Thoughts: I saw something similar here https://www.dpmms.cam.ac.uk/~dc340/RamseyLecture5.pdf, but besides the $\mathrm{girth}(G)=g$, I couldn't find a way to connect the information into a start for a proof. Any Hints? (This is similar to this Ramsey (graph) theory question with tree and girth which has no answer)
added after trying to solve using hints in comment:
I have this idea for a proof - Want to verify I got this right as it still seems difficult. I'll use facts 1-4 from here http://how360.org/mathematics/675109/monochromatic-tree .
- From fact 2 we have that exists a graph $G_{g,k}: \delta(G_{g,k})\ge k=|V(T)|$.
- From fact 3 we have that $G_{g,k}$ has a sub-graph H s.t $\delta (H)\ge\frac {|E(G)|}{|V(G)|}\ge k (***)$.
From fact 1 we have that $H$ contains a copy of T.

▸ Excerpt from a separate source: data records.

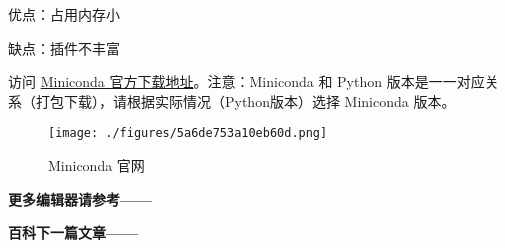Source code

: 优点：占用内存小

缺点：插件不丰富

访问 \href{https://docs.conda.io/en/latest/miniconda.html#}{Miniconda 官方下载地址}。注意：Miniconda 和 Python 版本是一一对应关系（打包下载），请根据实际情况（Python版本）选择 Miniconda 版本。

\begin{figure}[ht]
\centering
\texttt{[image: ./figures/5a6de753a10eb60d.png]}
\caption{Miniconda 官网} \label{fig_PyIDE_3}
\end{figure}

\textbf{更多编辑器请参考——}


\textbf{百科下一篇文章——}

From fact 4 (pigeonhole) we have that $\frac {|E(G)|}{|V(G)|} \ge \frac {|E(H)|}{|V(G)|} \ge \frac{|E(G)|}{2|V(G)|}$ or $\frac {|E(G)|}{|V(G)|} \ge \frac {|E(G\setminus H)|}{|V(G)|} \ge \frac{|E(G)|}{2|V(G)|}$
- A 2-coloring may be viewed as a partition of G to H (Blue) and H-complement (Red) therefore H or H-complement contains a copy of T - so we have G which has the required girth and it contains a monochromatic copy of T.

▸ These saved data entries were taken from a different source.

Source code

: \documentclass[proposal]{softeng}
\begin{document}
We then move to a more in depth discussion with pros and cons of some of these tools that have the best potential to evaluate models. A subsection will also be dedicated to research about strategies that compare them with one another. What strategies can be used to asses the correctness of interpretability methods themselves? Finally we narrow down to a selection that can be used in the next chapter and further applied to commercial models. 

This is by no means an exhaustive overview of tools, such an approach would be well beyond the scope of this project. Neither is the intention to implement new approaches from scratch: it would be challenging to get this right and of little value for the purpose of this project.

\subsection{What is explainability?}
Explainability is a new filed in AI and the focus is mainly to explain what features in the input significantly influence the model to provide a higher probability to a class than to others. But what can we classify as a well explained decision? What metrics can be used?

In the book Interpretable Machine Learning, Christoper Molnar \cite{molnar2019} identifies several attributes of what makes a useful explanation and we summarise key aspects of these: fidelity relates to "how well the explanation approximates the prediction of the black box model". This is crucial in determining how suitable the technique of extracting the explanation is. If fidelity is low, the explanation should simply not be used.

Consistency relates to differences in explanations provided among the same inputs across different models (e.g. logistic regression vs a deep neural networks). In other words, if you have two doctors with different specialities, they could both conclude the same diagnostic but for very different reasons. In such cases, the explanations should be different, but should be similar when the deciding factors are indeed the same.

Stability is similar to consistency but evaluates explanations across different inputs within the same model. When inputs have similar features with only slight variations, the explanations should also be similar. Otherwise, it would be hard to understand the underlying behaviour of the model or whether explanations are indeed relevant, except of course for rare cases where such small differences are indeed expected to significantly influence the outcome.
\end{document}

The only problem I have now is how to justify the (***) move.
Solution 1:
Filling in the gap (this was asked in the problem (***) and proves item 4 below):
We will write $n(G)$ for $|V(G)|$ and $e(G)$ for $|E(G)|$ and $a(G)$ for $\frac{e(G)}{n(G)}$.

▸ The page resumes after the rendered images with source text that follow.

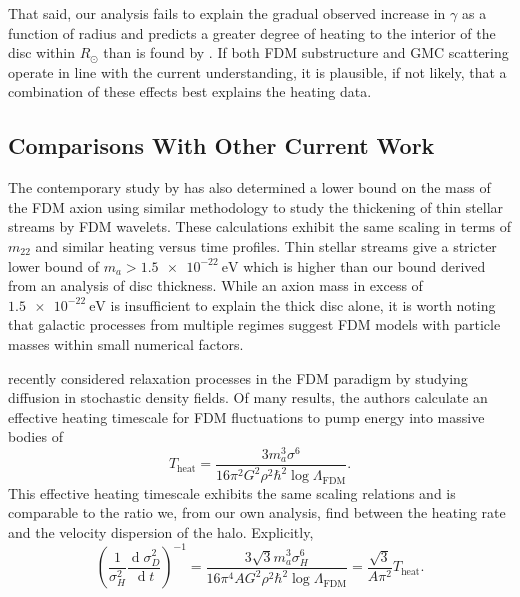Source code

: \documentclass[usenatbib]{mnras}
\renewcommand{\d}[1]{\! \mathrm{d}#1 \:}
\newcommand{\deriv}[2]{\frac{\d{#1}}{\d{#2}}}
\renewcommand{\d}[1]{\ensuremath{\operatorname{d}\!{#1}}}
\begin{document}
That said, our analysis fails to explain the gradual observed increase in $\gamma$ as a function of radius and predicts a greater degree of heating to the interior of the disc within $R_{\odot}$ than is found by \cite{Gaia_vertical_motions}. If both FDM substructure and GMC scattering operate in line with the current understanding, it is plausible, if not likely, that a combination of these effects best explains the heating data.

\subsection{Comparisons With Other Current Work}

The contemporary study by \cite{stellar_streams_bound} has also determined a lower bound on the mass of the FDM axion using similar methodology to study the thickening of thin stellar streams by FDM wavelets. These calculations exhibit the same scaling in terms of $m_{22}$ and similar heating versus time profiles. Thin stellar streams give a stricter lower bound of $m_a > \SI{1.5 e-22}{\electronvolt}$ which is higher than our bound derived from an analysis of disc thickness. While an axion mass in excess of $\SI{1.5 e-22}{\electronvolt}$ is insufficient to explain the thick disc alone, it is worth noting that galactic processes from multiple regimes suggest FDM models with particle masses within small numerical factors.    
\par 
\cite{relaxation} recently considered relaxation processes in the FDM paradigm by studying diffusion in stochastic density fields. Of many results, the authors calculate an effective heating timescale for FDM fluctuations to pump energy into massive bodies of
\begin{equation}
T_{\text{heat}} = \frac{3 m_a^3 \sigma^6}{16 \pi^2 G^2 \rho^2 \hbar^2 \log{\Lambda_{\text{FDM}}}} .
\end{equation}  
This effective heating timescale exhibits the same scaling relations and is comparable to the ratio we, from our own analysis, find between the heating rate and the velocity dispersion of the halo. Explicitly,
\begin{equation}
\left( \frac{1}{\sigma_H^2} \deriv{\sigma_D^2}{t} \right)^{-1} = \frac{3 \sqrt{3} m_a^3 \sigma_H^6}{16 \pi^4 A G^2 \rho^2 \hbar^2 \log{\Lambda_{\text{FDM}}}} = \frac{\sqrt{3} }{A \pi^2} T_{\text{heat}}.
\end{equation}
\end{document}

If $G$ does not contain a vertex $v$ with $d(v)<a(G)$, then $\delta(G)\geq a(G)$ and we are done.
Otherwise we produce a graph $G_2$ by removing a vertex $v$ with $d(v)<a(G)$. We get $a(G_2)=\frac{e(G_2)}{n(G_2)}\geq\frac{e(G)-a(G)}{n(G)-1}=a(G)$.
You can repeat this procedure until you arrive at a subgraph $H$ that has $\delta(H)\geq a(H)\geq a(G)$.
ADDED:
I am not sure if your breakdown of the problem is correct, at least I see several problems in it. Here is a breakdown that seems to work.
Find a graph $G$ with girth at least $g$ and minimum degree at least $4k$, where $k=|V(T)|$.
This graph has $\frac{|E(G)|}{|V(G)|}\geq 2k$.
Make an edge-2-coloring. This produces an edge partition $E_1,E_2$ and by symmetry and the pigeonhole principle we may assume that $\frac{|E_1|}{|V(G)|}\geq k$.
In the spanning subgraph of $G$ with edges $E_1$ you can find a subgraph $H$ with $\delta(H)\geq k$.
This subgraph must contain $T$.
ADDED PROOF OF ITEM 1: (For integers $g$ and $k$ there is a graph $G$ with girth at least $g$ and minimum degree at least $k$.)
Let $f(t)=1+k(\sum_{i=0}^t(k-1)^i)$ and take $n>f(2g-1)+kf(g-1)f(2g-1)$.
Construct a graph as follows: start with an empty graph on $n$ vertices, then arbitrarily choose 2 vertices of degree less than $k$ and distance more than $g$ and connect them. Keep doing this until you cannot proceed.
At this moment you have a graph with $n$ vertices, maximum degree $k$ and girth at least $g$.
Now find a vertex $v$ of degree less than $k$ (if there is none, we are done). Note that all vertices of degree less than $k$ must have distance at most $g$ from $v$ (or we would not have stopped our first process), so there are at most $f(g-1)$ vertices of degree less than $k$.
In the same way there are at most $f(2g-1)$ vertices at distance at most $2g$ from $v$. This means that there are at least $kf(g-1)f(2g-1)$ vertices that are further than $g$ away from any low-degree vertex.
We finish the process by iteratively adding edges from a low degree vertex to a far away vertex. Since we need to add at most $kf(g-1)$ edges and since each addition removes at most $f(2g-1)$ far away vertices we have enough far away vertices to make all vertices of degree at least $k$.